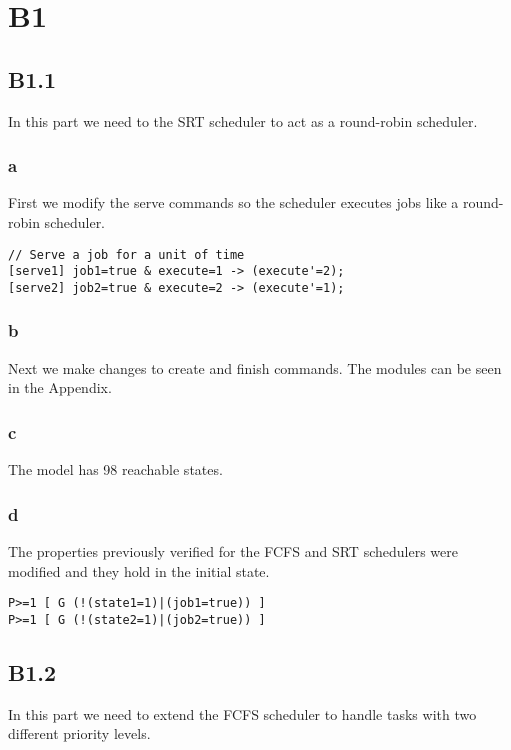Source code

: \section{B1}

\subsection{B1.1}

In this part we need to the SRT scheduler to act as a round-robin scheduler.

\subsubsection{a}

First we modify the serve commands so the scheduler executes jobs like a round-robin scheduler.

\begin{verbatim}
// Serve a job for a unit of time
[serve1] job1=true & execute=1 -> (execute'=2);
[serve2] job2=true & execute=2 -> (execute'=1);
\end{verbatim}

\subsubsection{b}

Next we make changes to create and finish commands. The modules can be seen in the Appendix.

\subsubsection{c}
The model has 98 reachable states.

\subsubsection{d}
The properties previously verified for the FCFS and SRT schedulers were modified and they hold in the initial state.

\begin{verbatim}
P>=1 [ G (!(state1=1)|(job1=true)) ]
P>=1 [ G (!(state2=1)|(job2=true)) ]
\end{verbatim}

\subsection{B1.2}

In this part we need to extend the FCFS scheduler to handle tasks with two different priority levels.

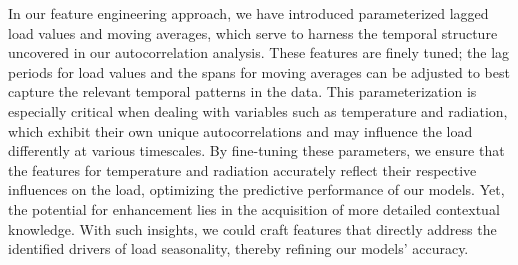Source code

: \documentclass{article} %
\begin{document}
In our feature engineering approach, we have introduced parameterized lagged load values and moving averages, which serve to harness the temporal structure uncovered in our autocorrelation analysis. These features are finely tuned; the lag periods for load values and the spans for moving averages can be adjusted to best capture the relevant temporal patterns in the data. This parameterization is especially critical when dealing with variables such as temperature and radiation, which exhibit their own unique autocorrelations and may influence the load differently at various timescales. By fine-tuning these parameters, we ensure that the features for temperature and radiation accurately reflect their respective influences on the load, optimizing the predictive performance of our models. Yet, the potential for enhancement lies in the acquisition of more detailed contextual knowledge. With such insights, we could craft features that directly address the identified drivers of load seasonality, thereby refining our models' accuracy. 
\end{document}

> Required action
Everything in the data above, apart from the pictures, should be retyped exactly.

> Response area
Source code

: \section{B1}

\subsection{B1.1}

In this part we need to the SRT scheduler to act as a round-robin scheduler.

\subsubsection{a}

First we modify the serve commands so the scheduler executes jobs like a round-robin scheduler.

\begin{verbatim}
// Serve a job for a unit of time
[serve1] job1=true & execute=1 -> (execute'=2);
[serve2] job2=true & execute=2 -> (execute'=1);
\end{verbatim}

\subsubsection{b}

Next we make changes to create and finish commands. The modules can be seen in the Appendix.

\subsubsection{c}
The model has 98 reachable states.

\subsubsection{d}
The properties previously verified for the FCFS and SRT schedulers were modified and they hold in the initial state.

\begin{verbatim}
P>=1 [ G (!(state1=1)|(job1=true)) ]
P>=1 [ G (!(state2=1)|(job2=true)) ]
\end{verbatim}

\subsection{B1.2}

In this part we need to extend the FCFS scheduler to handle tasks with two different priority levels.

Source code

: \documentclass{article} %
\begin{document}
In our feature engineering approach, we have introduced parameterized lagged load values and moving averages, which serve to harness the temporal structure uncovered in our autocorrelation analysis. These features are finely tuned; the lag periods for load values and the spans for moving averages can be adjusted to best capture the relevant temporal patterns in the data. This parameterization is especially critical when dealing with variables such as temperature and radiation, which exhibit their own unique autocorrelations and may influence the load differently at various timescales. By fine-tuning these parameters, we ensure that the features for temperature and radiation accurately reflect their respective influences on the load, optimizing the predictive performance of our models. Yet, the potential for enhancement lies in the acquisition of more detailed contextual knowledge. With such insights, we could craft features that directly address the identified drivers of load seasonality, thereby refining our models' accuracy. 
\end{document}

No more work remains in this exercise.